Verbreed Gemeentelijk Rioleringsplan 2012 - 2016
Naast het gemeentelijk waterplan, is er het gemeentelijke rioleringsplan. In het rioleringsplan wordt de ambitie uitgesproken dat bij nieuwbouw de gemeente Oude IJsselstreek wil verplichten om vuilwater en hemelwater gescheiden aan te bieden. Verder wil de gemeente doorgaan met het (doelmatig) autonoom afkoppelen van regenwater, waar dit noodzakelijk is en waar zich kansen voordoen. Wat betreft verwerking van hemelwater is bij nieuwbouw infiltreren in de bodem de eerste optie.
4.2.3 Watertoets
Het onderhavige plan is beoordeeld aan de hand van de watertoetstabel van het waterschap Rijn en IJssel. Uit de onderstaande tabel is op te maken dat het voorliggende plan waterhuiskundig geen grote veranderingen teweeg brengt. Dit komt omdat het plan voorziet in een geringe uitbreiding van het aantal woningen en verwijderen van een groot aantal stallen met verharding. Om die reden is er in feite geen sprake van een toename aan verharding.
De onderhavige ontwikkeling biedt wel kansen om een deel van het waterstelsel af te koppelen. De initiatiefnemer zal bij de uitwerking van zijn bouwplan ervoor zorgen dat het hemelwater kan infiltreren in de tuinen. Op de percelen zal ook een overstort op het bestaande gemengd rioolstelsel worden gerealiseerd.

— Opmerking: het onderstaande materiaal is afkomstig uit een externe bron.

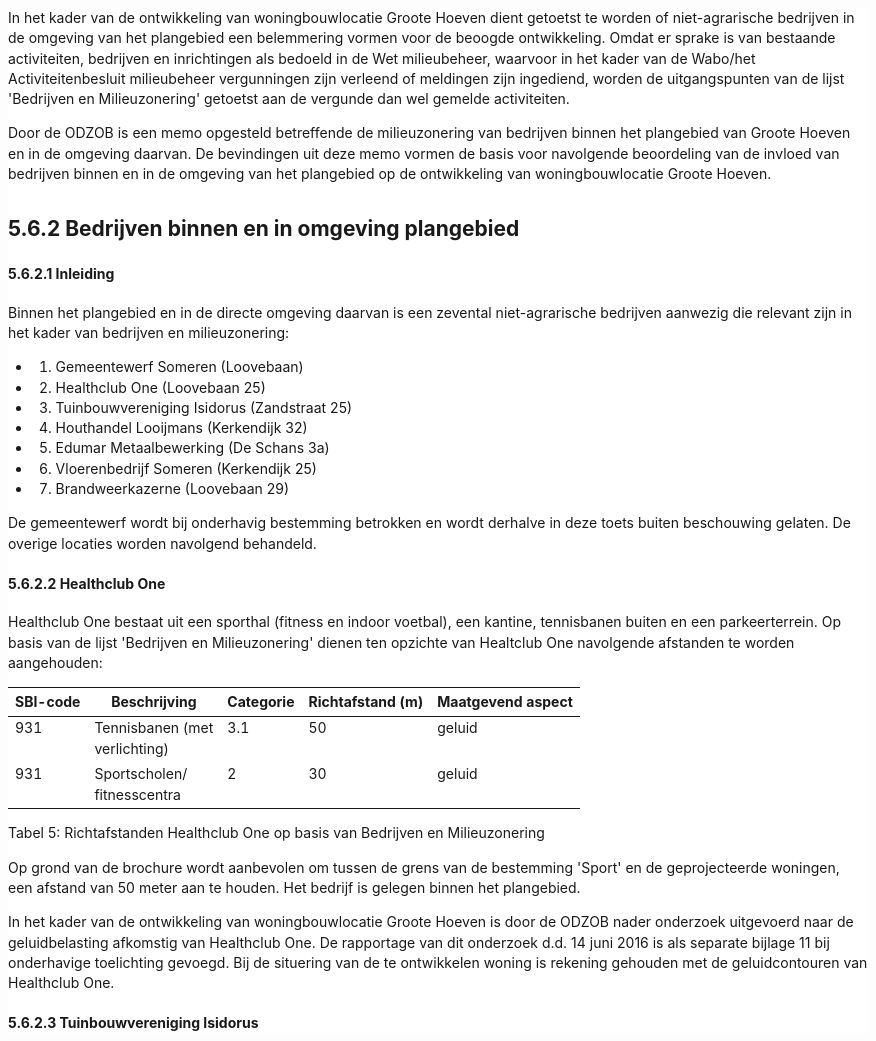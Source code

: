 In het kader van de ontwikkeling van woningbouwlocatie Groote Hoeven dient getoetst te worden of niet-agrarische bedrijven in de omgeving van het plangebied een belemmering vormen voor de beoogde ontwikkeling. Omdat er sprake is van bestaande activiteiten, bedrijven en inrichtingen als bedoeld in de Wet milieubeheer, waarvoor in het kader van de Wabo/het Activiteitenbesluit milieubeheer vergunningen zijn verleend of meldingen zijn ingediend, worden de uitgangspunten van de lijst 'Bedrijven en Milieuzonering' getoetst aan de vergunde dan wel gemelde activiteiten.

Door de ODZOB is een memo opgesteld betreffende de milieuzonering van bedrijven binnen het plangebied van Groote Hoeven en in de omgeving daarvan. De bevindingen uit deze memo vormen de basis voor navolgende beoordeling van de invloed van bedrijven binnen en in de omgeving van het plangebied op de ontwikkeling van woningbouwlocatie Groote Hoeven.

## **5.6.2 Bedrijven binnen en in omgeving plangebied**

#### **5.6.2.1 Inleiding**

Binnen het plangebied en in de directe omgeving daarvan is een zevental niet-agrarische bedrijven aanwezig die relevant zijn in het kader van bedrijven en milieuzonering:

- 1. Gemeentewerf Someren (Loovebaan)
- 2. Healthclub One (Loovebaan 25)
- 3. Tuinbouwvereniging Isidorus (Zandstraat 25)
- 4. Houthandel Looijmans (Kerkendijk 32)
- 5. Edumar Metaalbewerking (De Schans 3a)
- 6. Vloerenbedrijf Someren (Kerkendijk 25)
- 7. Brandweerkazerne (Loovebaan 29)

De gemeentewerf wordt bij onderhavig bestemming betrokken en wordt derhalve in deze toets buiten beschouwing gelaten. De overige locaties worden navolgend behandeld.

#### **5.6.2.2 Healthclub One**

Healthclub One bestaat uit een sporthal (fitness en indoor voetbal), een kantine, tennisbanen buiten en een parkeerterrein. Op basis van de lijst 'Bedrijven en Milieuzonering' dienen ten opzichte van Healtclub One navolgende afstanden te worden aangehouden:

| SBI-code | Beschrijving                     | Categorie | Richtafstand (m) | Maatgevend aspect |
|----------|----------------------------------|-----------|------------------|-------------------|
| 931      | Tennisbanen (met<br>verlichting) | 3.1       | 50               | geluid            |
| 931      | Sportscholen/<br>fitnesscentra   | 2         | 30               | geluid            |

Tabel 5: Richtafstanden Healthclub One op basis van Bedrijven en Milieuzonering

Op grond van de brochure wordt aanbevolen om tussen de grens van de bestemming 'Sport' en de geprojecteerde woningen, een afstand van 50 meter aan te houden. Het bedrijf is gelegen binnen het plangebied.

In het kader van de ontwikkeling van woningbouwlocatie Groote Hoeven is door de ODZOB nader onderzoek uitgevoerd naar de geluidbelasting afkomstig van Healthclub One. De rapportage van dit onderzoek d.d. 14 juni 2016 is als separate bijlage 11 bij onderhavige toelichting gevoegd. Bij de situering van de te ontwikkelen woning is rekening gehouden met de geluidcontouren van Healthclub One.

#### **5.6.2.3 Tuinbouwvereniging Isidorus**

Het plangebied is aangesloten op het gemengde riool. De afvalwaterafvoer van de nieuwe woningen wordt aangesloten op dit rioleringsstelsel.
Tabel waterthema's
Bij de ontwikkeling van het plangebied dient het hemelwater afgekoppeld te worden. Het waterschap geeft aan dat het hemelwater volgens de trits vasthouden-bergen-afvoeren behandeld dient te worden. Bij de bouwvergunningaanvraag dient aangegeven te worden op welke wijze er om gegaan wordt met het hemelwater. In het kader van de rood voor rood regeling wordt er meer bebouwing gesloopt dan dat er bijgebouwd wordt. Het totaal aan oppervlakteverharding zal dus afnemen.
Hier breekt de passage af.